If (i.ii) is true, then Wittgenstein's claim could only be a solution to the so-called problem of universals, provided there were at least two games among the things which are called games. Since Wittgenstein's claim does not entail this proposition it is also in that case no solution.
If (ii) is true, then Wittgenstein's claim is the same as
- "games have nothing in common except that they are called games",
and
- "the things called games have nothing in common except that they are games",
and
- "the things called games have nothing in common except that they are called games."
Therefore, if (ii) is true, then it is not only the case that Wittgenstein does not deny the nominalist's claim, but his claim is the same.
Therefore, Wittgenstein's remarks on family-resemblance - as they are understood by Bambrough - are either no solution to the so-called problem of universals at all, or they are a nominalistic one.
Furthermore, for the nominalist's claim to contradict the realist's claim (i) cannot be true. For, if (i) is true, then the realist's claim is compatible with the claim that games have nothing in common except that they are called games. But this is exactly the nominalist's claim. On the other hand the nominalist's claim is compatible with the claim that games must - "must" understood in the sense Bambrough understands it in the last sentence quoted above - have something in common other that they are games. But this is exactly the realist's claim.
Therefore, if the debate about the so-called problem of universals is characterized by two proponents - the nominalist and the realist - whose claims contradict one another in the way described by Bambrough, then Wittgenstein is a nominalist. But if the solution of such a problem consists in the formulation of a third position, which shows that the two proponents are both false in one respect and right in another one, then Wittgenstein's claim is no solution at all, if Bambrough's reconstruction is appropriate. At least it is not clear how something can be the solution of a problem, if it only repeats what one of the proponents has already claimed. This could only be the case, if the arguments were new. Therefore it would seem advisable to look at the flesh around the bare bones.
Bambrough illustrates his interpretation with a simple diagramm:
A BeC D A BdC E A BcD E A CbD E B CaD E [p. 189].
He writes:
"Here we can already see how natural and how proper it might be to apply the same word to a number of objects between which there is no common feature." [Ibid.]
And if we take only the subset:
A BeC D A BdC E A BcD E B CaD E ,
"then although they all happen to have B in common, it is clear that it is not in virtue of the presence of B that they are all rightly called by the same name." [Ibid.]

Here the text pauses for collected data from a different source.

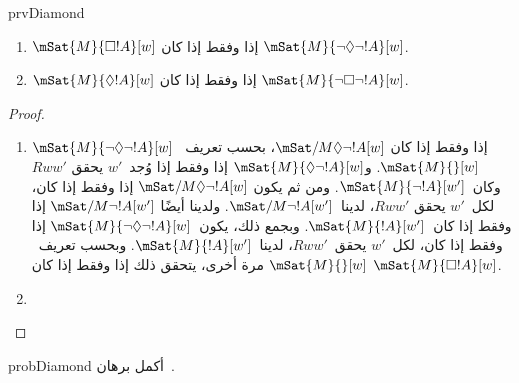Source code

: \documentclass[../../../include/open-logic-section]{subfiles}
\begin{document}
\begin{tagblock}{prvDiamond}
\begin{prop}
  \begin{enumerate}
  \item $\mSat{M}{\Box !A}[w]$ إذا وفقط إذا كان
    $\mSat{M}{\lnot\Diamond\lnot !A}[w]$.
  \item $\mSat{M}{\Diamond !A}[w]$ إذا وفقط إذا كان
    $\mSat{M}{\lnot\Box\lnot !A}[w]$.
  \end{enumerate}
\end{prop}

\begin{proof}
  \begin{enumerate}
    \item $\mSat{M}{\lnot\Diamond\lnot !A}[w]$ إذا وفقط إذا كان
      $\mSat/{M}{\Diamond\lnot !A}[w]$، بحسب تعريف~$\mSat{M}{}[w]$.
      و$\mSat{M}{\Diamond\lnot !A}[w]$ إذا وفقط إذا وُجد~$w'$ يحقق
      $Rww'$ وكان~$\mSat{M}{\lnot !A}[w']$. ومن ثم يكون
      $\mSat/{M}{\Diamond\lnot !A}[w]$ إذا وفقط إذا كان، لكل~$w'$ يحقق
      $Rww'$، لدينا~$\mSat/{M}{\lnot !A}[w']$. ولدينا أيضًا
      $\mSat/{M}{\lnot !A}[w']$ إذا وفقط إذا كان~$\mSat{M}{!A}[w']$.
      وبجمع ذلك، يكون~$\mSat{M}{\lnot\Diamond\lnot !A}[w]$ إذا وفقط
      إذا كان، لكل~$w'$ يحقق~$Rww'$، لدينا~$\mSat{M}{!A}[w']$. وبحسب
      تعريف~$\mSat{M}{}[w]$ مرة أخرى، يتحقق ذلك إذا وفقط إذا كان
      $\mSat{M}{\Box !A}[w]$.
    \item {}
  \end{enumerate}
\end{proof}

\begin{probtag}{probDiamond}
  أكمل برهان~.
\end{probtag}
\end{tagblock}
\end{document}
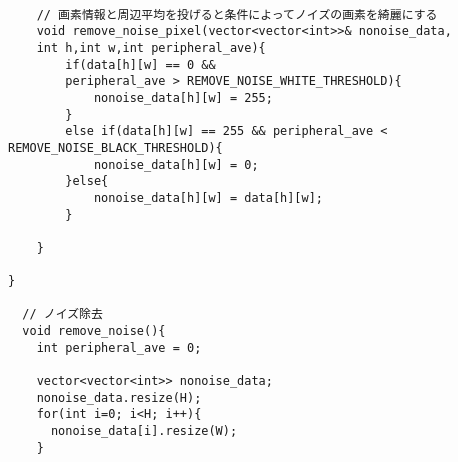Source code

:   \begin{lstlisting}[basicstyle=\ttfamily\footnotesize, frame=single]

  	// 画素情報と周辺平均を投げると条件によってノイズの画素を綺麗にする
	void remove_noise_pixel(vector<vector<int>>& nonoise_data,
    int h,int w,int peripheral_ave){
		if(data[h][w] == 0 && 
        peripheral_ave > REMOVE_NOISE_WHITE_THRESHOLD){
			nonoise_data[h][w] = 255;
		}
		else if(data[h][w] == 255 && peripheral_ave < REMOVE_NOISE_BLACK_THRESHOLD){
			nonoise_data[h][w] = 0;
		}else{
			nonoise_data[h][w] = data[h][w];
		}
	
	}

}

  // ノイズ除去
  void remove_noise(){
    int peripheral_ave = 0;

    vector<vector<int>> nonoise_data;
    nonoise_data.resize(H);
    for(int i=0; i<H; i++){
      nonoise_data[i].resize(W);
    }
    

\end{lstlisting}
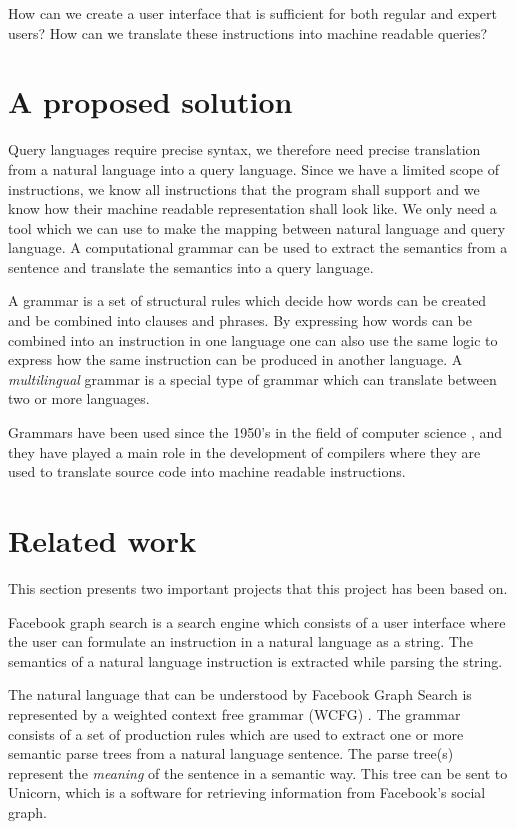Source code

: How can we create a user interface that is sufficient for both regular and expert users? How can we translate these instructions into machine readable queries?

\section{A proposed solution}
Query languages require precise syntax, we therefore need precise translation from a natural language into a query language. Since we have a limited scope of instructions, we know all instructions that the program shall support and we know how their machine readable representation shall look like. We only need a tool which we can use to make the mapping between natural language and query language. A computational grammar can be used to extract the semantics from a sentence and translate the semantics into a query language. \cite{citation-needed}

A grammar is a set of structural rules which decide how words can be created and be combined into clauses and phrases. By expressing how words can be combined into an instruction in one language one can also use the same logic to express how the same instruction can be produced in another language. A \emph{multilingual} grammar is a special type of grammar which can translate between two or more languages. \cite{citation-needed}

Grammars have been used since the 1950's in the field of computer science \cite[p. 4]{ranta:2011}, and they have played a main role in the development of compilers where they are used to translate source code into machine readable instructions.

\section{Related work}
This section presents two important projects that this project has been based on.

Facebook graph search \cite{facebook-graph-search} is a search engine which consists of a user interface where the user can formulate an instruction in a natural language as a string. The semantics of a natural language instruction is extracted while parsing the string.

The natural language that can be understood by Facebook Graph Search is represented by a weighted context free grammar (WCFG) \cite{li:2013}. The grammar consists of a set of production rules which are used to extract one or more semantic parse trees from a natural language sentence. The parse tree(s) represent the \emph{meaning} of the sentence in a semantic way. This tree can be sent to Unicorn, which is a software for retrieving information from Facebook's social graph. \cite{citation-needed}

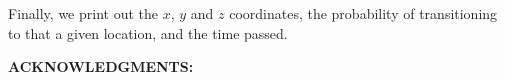 \documentclass[aps,prb,preprint,superscriptaddress]{revtex4-1}
\begin{document}
Finally, we print out the $x$, $y$ and $z$ coordinates, the probability of transitioning to that a given location, and the time passed.
\clearpage

\bigskip

{\bf ACKNOWLEDGMENTS:}






\end{document}
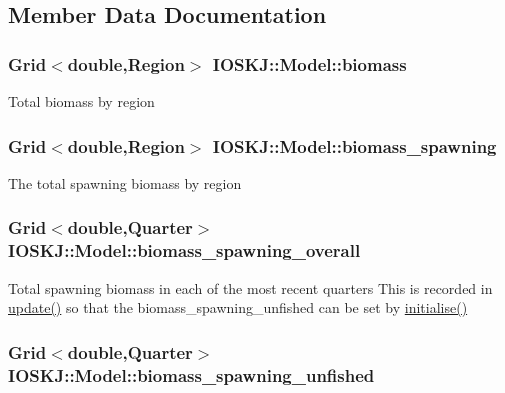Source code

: \subsection{Member Data Documentation}
\hypertarget{classIOSKJ_1_1Model_a8fe11b46a1391ffab784a7e48b6dff3d}{
\subsubsection[{biomass}]{\setlength{\rightskip}{0pt plus 5cm}Grid$<$double,Region$>$ I\-O\-S\-K\-J\-::\-Model\-::biomass}}\label{classIOSKJ_1_1Model_a8fe11b46a1391ffab784a7e48b6dff3d}
Total biomass by region \hypertarget{classIOSKJ_1_1Model_aa39c5fd0a4bdfed3c382ebefe64afafd}{
\subsubsection[{biomass\-\_\-spawning}]{\setlength{\rightskip}{0pt plus 5cm}Grid$<$double,Region$>$ I\-O\-S\-K\-J\-::\-Model\-::biomass\-\_\-spawning}}\label{classIOSKJ_1_1Model_aa39c5fd0a4bdfed3c382ebefe64afafd}
The total spawning biomass by region \hypertarget{classIOSKJ_1_1Model_a8b9aed5a27c23dbe163daac575375560}{
\subsubsection[{biomass\-\_\-spawning\-\_\-overall}]{\setlength{\rightskip}{0pt plus 5cm}Grid$<$double,Quarter$>$ I\-O\-S\-K\-J\-::\-Model\-::biomass\-\_\-spawning\-\_\-overall}}\label{classIOSKJ_1_1Model_a8b9aed5a27c23dbe163daac575375560}
Total spawning biomass in each of the most recent quarters This is recorded in {\ttfamily \hyperlink{classIOSKJ_1_1Model_a5a9a40056b58e0830d7e4fbc349dd900}{update()}} so that the biomass\-\_\-spawning\-\_\-unfished can be set by {\ttfamily \hyperlink{classIOSKJ_1_1Model_ae15f7b02094c380aeec9464d626705fb}{initialise()}} \hypertarget{classIOSKJ_1_1Model_accfa0dcd961f4e5d3a02d390333e4097}{
\subsubsection[{biomass\-\_\-spawning\-\_\-unfished}]{\setlength{\rightskip}{0pt plus 5cm}Grid$<$double,Quarter$>$ I\-O\-S\-K\-J\-::\-Model\-::biomass\-\_\-spawning\-\_\-unfished}}\label{classIOSKJ_1_1Model_accfa0dcd961f4e5d3a02d390333e4097}
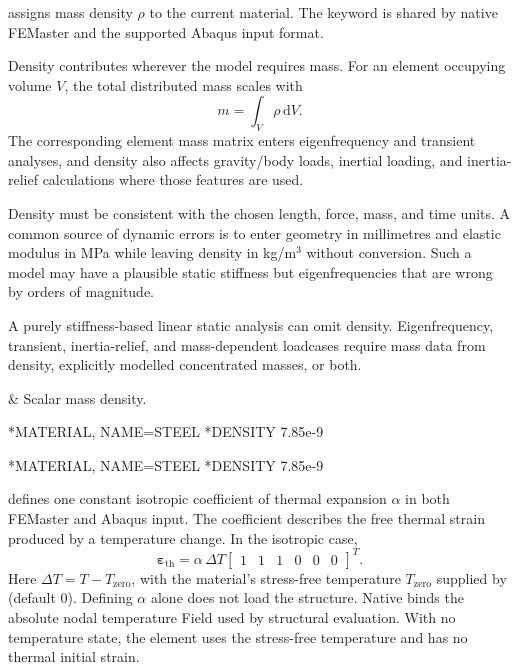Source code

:  assigns mass density \(\rho\) to the current material. The keyword is shared by native FEMaster and the supported Abaqus input format.

Density contributes wherever the model requires mass. For an element occupying volume \(V\), the total distributed mass scales with
\[
m=\int_V \rho\,\mathrm dV.
\]
The corresponding element mass matrix enters eigenfrequency and transient analyses, and density also affects gravity/body loads, inertial loading, and inertia-relief calculations where those features are used.

Density must be consistent with the chosen length, force, mass, and time units. A common source of dynamic errors is to enter geometry in millimetres and elastic modulus in MPa while leaving density in kg/m\(^3\) without conversion. Such a model may have a plausible static stiffness but eigenfrequencies that are wrong by orders of magnitude.

A purely stiffness-based linear static analysis can omit density. Eigenfrequency, transient, inertia-relief, and mass-dependent loadcases require mass data from density, explicitly modelled concentrated masses, or both.

\begin{keyworddata}
 & Scalar mass density. \\
\end{keyworddata}

\exampleheading

\begin{dialectexamples}
\begin{femasterdeck}
*MATERIAL, NAME=STEEL
*DENSITY
7.85e-9
\end{femasterdeck}
\begin{abaqusdeck}
*MATERIAL, NAME=STEEL
*DENSITY
7.85e-9
\end{abaqusdeck}
\end{dialectexamples}


 defines one constant isotropic coefficient of thermal expansion \(\alpha\) in both FEMaster and Abaqus input. The coefficient describes the free thermal strain produced by a temperature change. In the isotropic case,
\[
\boldsymbol\varepsilon_{\mathrm{th}}
=\alpha\,\Delta T
\begin{bmatrix}1&1&1&0&0&0\end{bmatrix}^{T}.
\]
Here \(\Delta T=T-T_{\mathrm{zero}}\), with the material's stress-free temperature \(T_{\mathrm{zero}}\) supplied by  (default 0). Defining \(\alpha\) alone does not load the structure. Native  binds the absolute nodal temperature Field used by structural evaluation. With no temperature state, the element uses the stress-free temperature and has no thermal initial strain.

The first group of objects can only be an illustration of Wittgenstein's position with regard to games if we suppose that
- if (i) is true, then
either
- to be a game is not a feature of each game,
or
- to be a game is a feature of each game, but this feature is not represented in the list A, B, C, D, E;
and
- if (ii) is true, then
either
- to be a game/to be called a game is not a feature of each game,
or
- the illustration is not relevant for the question whether the things which are called games have something in common.
Furthermore,clear is that if we (rightly) apply the same name to the number of objects of the first group, then it is not in virtue of B that we call the number of objects of the second group rightly by the very same name. But this is only analytically true. Now, let us take the following group instead of Bambrough's first one:
P QfR S P QgR T P QhS T P RiS T P QjR U
If one can accept it as natural and proper to apply the same word to Bambrough's first group of objects, how natural and proper would it then be to apply the same word to my group? But here it would not be analytically true that if we (rightly) apply the same name to this group, then it is not in virtue of P that we call a subset of this set by the same name. This would only be the case, if it were clear that it is not in virtue of P that we call the objects of my group by the same name. But whether the objects of my group are called by the same name in virtue of P nothing one can see!

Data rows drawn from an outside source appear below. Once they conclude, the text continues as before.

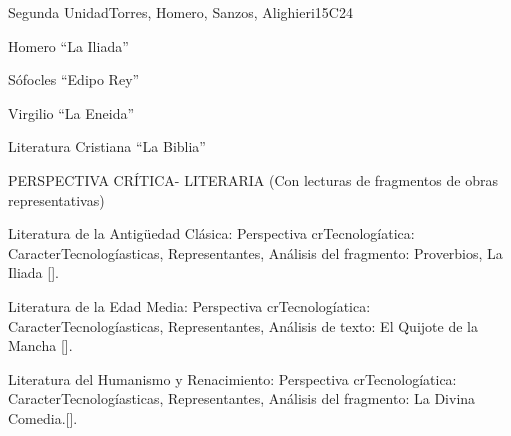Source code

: \begin{syllabus}
\begin{unit}{}{Segunda Unidad}{Torres, Homero, Sanzos, Alighieri}{15}{C24}
\begin{topics}
	\item Homero ``La Iliada''
	\item Sófocles ``Edipo Rey''
	\item Virgilio ``La Eneida''
	\item Literatura Cristiana ``La Biblia''
\end{topics}
\begin{learningoutcomes}
	PERSPECTIVA CRÍTICA- LITERARIA
(Con lecturas de fragmentos de obras representativas)
	\item Literatura de la Antigüedad Clásica: Perspectiva crTecnologíatica: CaracterTecnologíasticas, Representantes, Análisis del fragmento: Proverbios, La Iliada [\Usage].
	\item Literatura de la Edad Media: Perspectiva crTecnologíatica: CaracterTecnologíasticas, Representantes, Análisis de texto: El Quijote de la Mancha [\Usage].
	\item Literatura del Humanismo y Renacimiento: Perspectiva crTecnologíatica: CaracterTecnologíasticas, Representantes, Análisis del fragmento: La Divina Comedia.[\Usage].
\end{learningoutcomes}
\end{unit}


\end{syllabus}
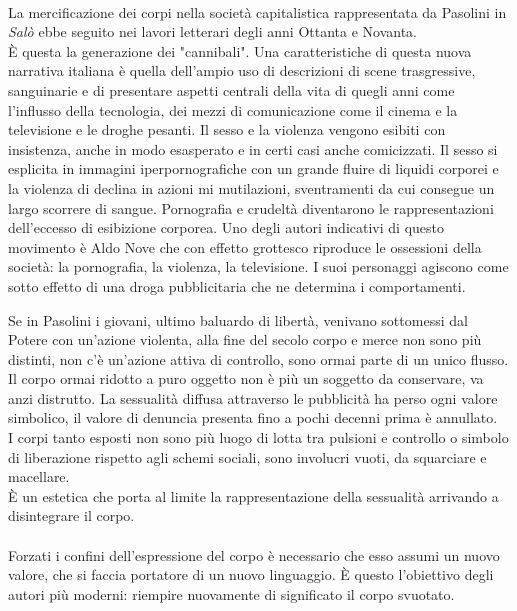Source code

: \paragraph{}La mercificazione dei corpi nella società capitalistica rappresentata da Pasolini in \textit{Salò} ebbe seguito nei lavori letterari degli anni Ottanta e Novanta.
\\È questa la generazione dei "cannibali".
Una caratteristiche di questa nuova narrativa italiana è quella dell'ampio uso di descrizioni di scene trasgressive, sanguinarie e di presentare aspetti centrali della vita di quegli anni come l'influsso della tecnologia, dei mezzi di comunicazione come il cinema e la televisione e le droghe pesanti.
Il sesso e la violenza vengono esibiti con insistenza, anche in modo esasperato e in certi casi anche comicizzati.
Il sesso si esplicita in immagini iperpornografiche con un grande fluire di liquidi corporei e la violenza di declina in azioni mi mutilazioni, sventramenti da cui consegue un largo scorrere di sangue.
Pornografia e crudeltà diventarono le rappresentazioni dell'eccesso di esibizione corporea.
Uno degli autori indicativi di questo movimento è Aldo Nove che con effetto grottesco riproduce le ossessioni della società: la pornografia, la violenza, la televisione.
I suoi personaggi agiscono come sotto effetto di una droga pubblicitaria che ne determina i comportamenti.

Se in Pasolini i giovani, ultimo baluardo di libertà, venivano sottomessi dal Potere con un'azione violenta, alla fine del secolo corpo e merce non sono più distinti, non c'è un'azione attiva di controllo, sono ormai parte di un unico flusso.
Il corpo ormai ridotto a puro oggetto non è più un soggetto da conservare, va anzi distrutto.
La sessualità diffusa attraverso le pubblicità ha perso ogni valore simbolico, il valore di denuncia presenta fino a pochi decenni prima è annullato.
\\I corpi tanto esposti non sono più luogo di lotta tra pulsioni e controllo o simbolo di liberazione rispetto agli schemi sociali, sono involucri vuoti, da squarciare e macellare.
\\È un estetica che porta al limite la rappresentazione della sessualità arrivando a disintegrare il corpo.

\paragraph{}Forzati i confini dell'espressione del corpo è necessario che esso assumi un nuovo valore, che si faccia portatore di un nuovo linguaggio.
È questo l'obiettivo degli autori più moderni: riempire nuovamente di significato il corpo svuotato.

But now Bambrough writes that, even if the number of objects were infinite, and if all of them have a common feature or features, "it would not be in virtue of the presence of the common feature or features that they would all rightly be called by the same name, since the name also applies to possible instances that lack the features." [189f.]

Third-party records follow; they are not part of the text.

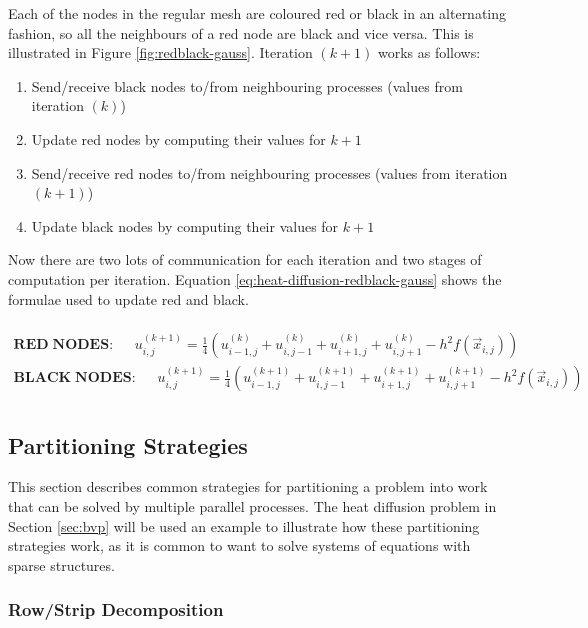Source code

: \documentclass{article}
\begin{document}
Each of the nodes in the regular mesh are coloured red or black in an alternating fashion, so all the neighbours of a red node are black and vice versa. This is illustrated in Figure \ref{fig:redblack-gauss}. Iteration $(k + 1)$ works as follows:
\begin{enumerate}
	\item Send/receive black nodes to/from neighbouring processes (values from iteration $(k)$)
	\item Update red nodes by computing their values for $k + 1$
	\item Send/receive red nodes to/from neighbouring processes (values from iteration $(k + 1)$)
	\item Update black nodes by computing their values for $k + 1$
\end{enumerate}
Now there are two lots of communication for each iteration and two stages of computation per iteration. Equation \ref{eq:heat-diffusion-redblack-gauss} shows the formulae used to update red and black.

\begin{multline}\\
	\mathbf{RED\;NODES}: \;\;\;\;\;
	u_{i,j}^{(k + 1)} = \frac{1}{4}\left( u_{i-1,j}^{(k)} + u_{i,j-1}^{(k)} + u_{i+1,j}^{(k)} + u_{i,j+1}^{(k)} - h^2f(\vec{x}_{i,j}) \right) \\
	\mathbf{BLACK\;NODES}: \;\;\;\;\;
	u_{i,j}^{(k + 1)} = \frac{1}{4}\left( u_{i-1,j}^{(k+1)} + u_{i,j-1}^{(k+1)} + u_{i+1,j}^{(k+1)} + u_{i,j+1}^{(k+1)} - h^2f(\vec{x}_{i,j}) \right) \\
	\label{eq:heat-diffusion-redblack-gauss}
\end{multline}

\subsection{Partitioning Strategies}

This section describes common strategies for partitioning a problem into work that can be solved by multiple parallel processes. The heat diffusion problem in Section \ref{sec:bvp} will be used an example to illustrate how these partitioning strategies work, as it is common to want to solve systems of equations with sparse structures.

\subsubsection{Row/Strip Decomposition}
\end{document}
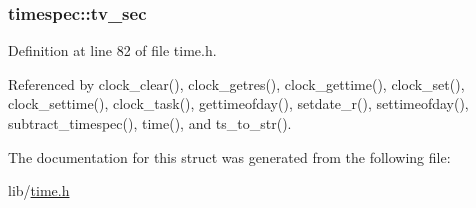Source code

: \hypertarget{structtimespec_afc3302668d7cb5952f590da69fdd4955}{
\subsubsection[{tv\-\_\-sec}]{ timespec\-::tv\-\_\-sec}}\label{structtimespec_afc3302668d7cb5952f590da69fdd4955}


Definition at line 82 of file time.\-h.



Referenced by clock\-\_\-clear(), clock\-\_\-getres(), clock\-\_\-gettime(), clock\-\_\-set(), clock\-\_\-settime(), clock\-\_\-task(), gettimeofday(), setdate\-\_\-r(), settimeofday(), subtract\-\_\-timespec(), time(), and ts\-\_\-to\-\_\-str().



The documentation for this struct was generated from the following file\-:\begin{DoxyCompactItemize}
\item 
lib/\hyperlink{time_8h}{time.\-h}\end{DoxyCompactItemize}
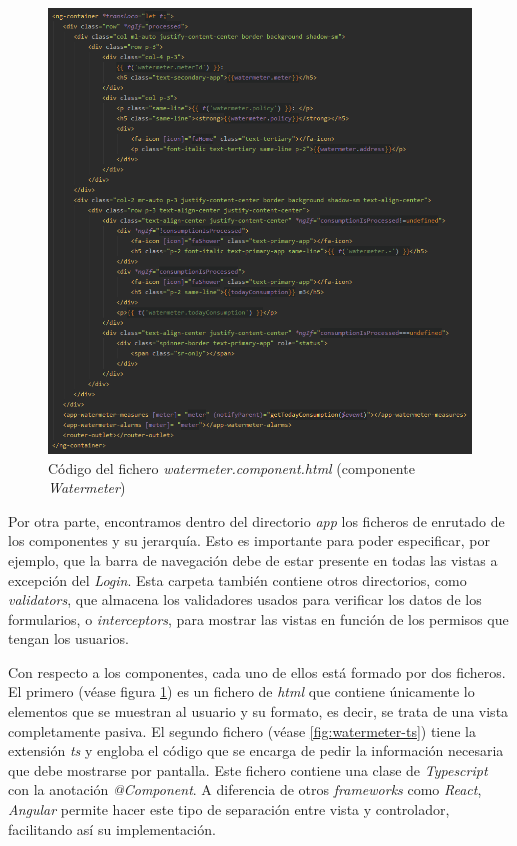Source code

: \documentclass[pdftex,11pt,a4paper]{book}
\begin{document}
 \begin{figure}[h]
 \centering
 \includegraphics [scale=0.72] {images/implementacion/componente-watermeter-html.png}
 \caption{Código del fichero \textit{watermeter.component.html} (componente \textit{Watermeter})} \label{fig:watermeter-html}
 \end{figure}

Por otra parte, encontramos dentro del directorio \textit{app} los ficheros de enrutado de los componentes y su jerarquía. Esto es importante para poder especificar, por ejemplo, que la barra de navegación debe de estar presente en todas las vistas a excepción del \textit{Login}. Esta carpeta también contiene otros directorios, como \textit{validators}, que almacena los validadores usados para verificar los datos de los formularios, o \textit{interceptors}, para mostrar las vistas en función de los permisos que tengan los usuarios.

Con respecto a los componentes, cada uno de ellos está formado por dos ficheros. El primero (véase figura \ref{fig:watermeter-html}) es un fichero de \textit{html} que contiene únicamente lo elementos que se muestran al usuario y su formato, es decir, se trata de una vista completamente pasiva. El segundo fichero (véase \ref{fig:watermeter-ts}) tiene la extensión \textit{ts} y engloba el código que se encarga de pedir la información necesaria que debe mostrarse por pantalla. Este fichero contiene una clase de \textit{Typescript} con la anotación \textit{@Component}. A diferencia de otros \textit{frameworks} como \textit{React}, \textit{Angular} permite hacer este tipo de separación entre vista y controlador, facilitando así su implementación.
\end{document}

But here it is clear that Bambrough's simple illustration is no longer one in favour of this thesis. For if all elements of an infinite set of objects had one or more common features, then his set of the five objects {a,b,c,d,e} would not be an example of a subset of such an infinite set. Therefore we have to make a distinction between two independent arguments in Bambrough's analysis:
(a) it might be natural and proper to apply the same name to a number of objects, which have no common feature;
and
(b) all general names apply not only to actual instances, but furthermore to possible ones which have no common feature.
(a) is compatible with:
(c) it might be natural and proper to apply the same name to a number of objects, which have one or more common features.
Now the "it might be"-propositions (a) and (c) will be - for the sake of argument - reformulated into "there are"-propositions:
(a') there are applications of the same name to a number of objects, which have no common feature;
and
(c') there are applications of the same name to a number of objects, which have a common feature.
If we remember now the claims of the nominalist and the realist we see, that (a') would suffice to deny the realist's claim, and that (c') would suffice to deny the nominalist's claim, so long as we accept the things that the nominalist and the realist say with regard to games are instances of their respective general positions, which could be expressed in the following way:
(N) Objects, which are called by the same name, have nothing in common except that they are all called by that name.
(R) Objects, which are called by the same name, (must) have something in common other than that they are all called by that name.
That is, if we were able to show that Wittgenstein hold both (a)/(a') and (c)/(c'), then we could say that Wittgenstein both denied the nominalist's and the realist's claims. First to (a)/(a'). Wittgenstein writes in PI 66:
"Consider for example the proceedings that we call 'games'. I mean board-games, card-games, ball-games, Olympic games, and so on. What is common to them all? - Don't say: 'There must be something common, or they would not be called 'games'' - but look and see whether there is anything common to them all. - For if you look at them you will not see something that is common to them all, but similarities, relationships, and a whole series of them at that. To repeat: don't think, but look! - Look for example at board-games, with their multifarious relationships. Now pass to card-games; here you find many correspondences with the first group, but many common features drop out, and others appear. When we pass next to ball-games, much that is common is retained, but much is lost. - Are they all 'amusing'? Compare chess with noughts and crosses. Or is there always winning and losing, or competition between players? Think of patience. In ball games there is winning and losing; but when a child throws his ball at the wall and catches it again, this feature has disappeared. Look at the parts played by skill and luck; and at the difference between skill in chess and skill in tennis. Think now of games like ring-a-ring-a-roses; here is the element of amusement, but how many other characteristic features have disappeared! And we can go through the many, many other groups of games in the same way; we can see how similarities crop up and disappear.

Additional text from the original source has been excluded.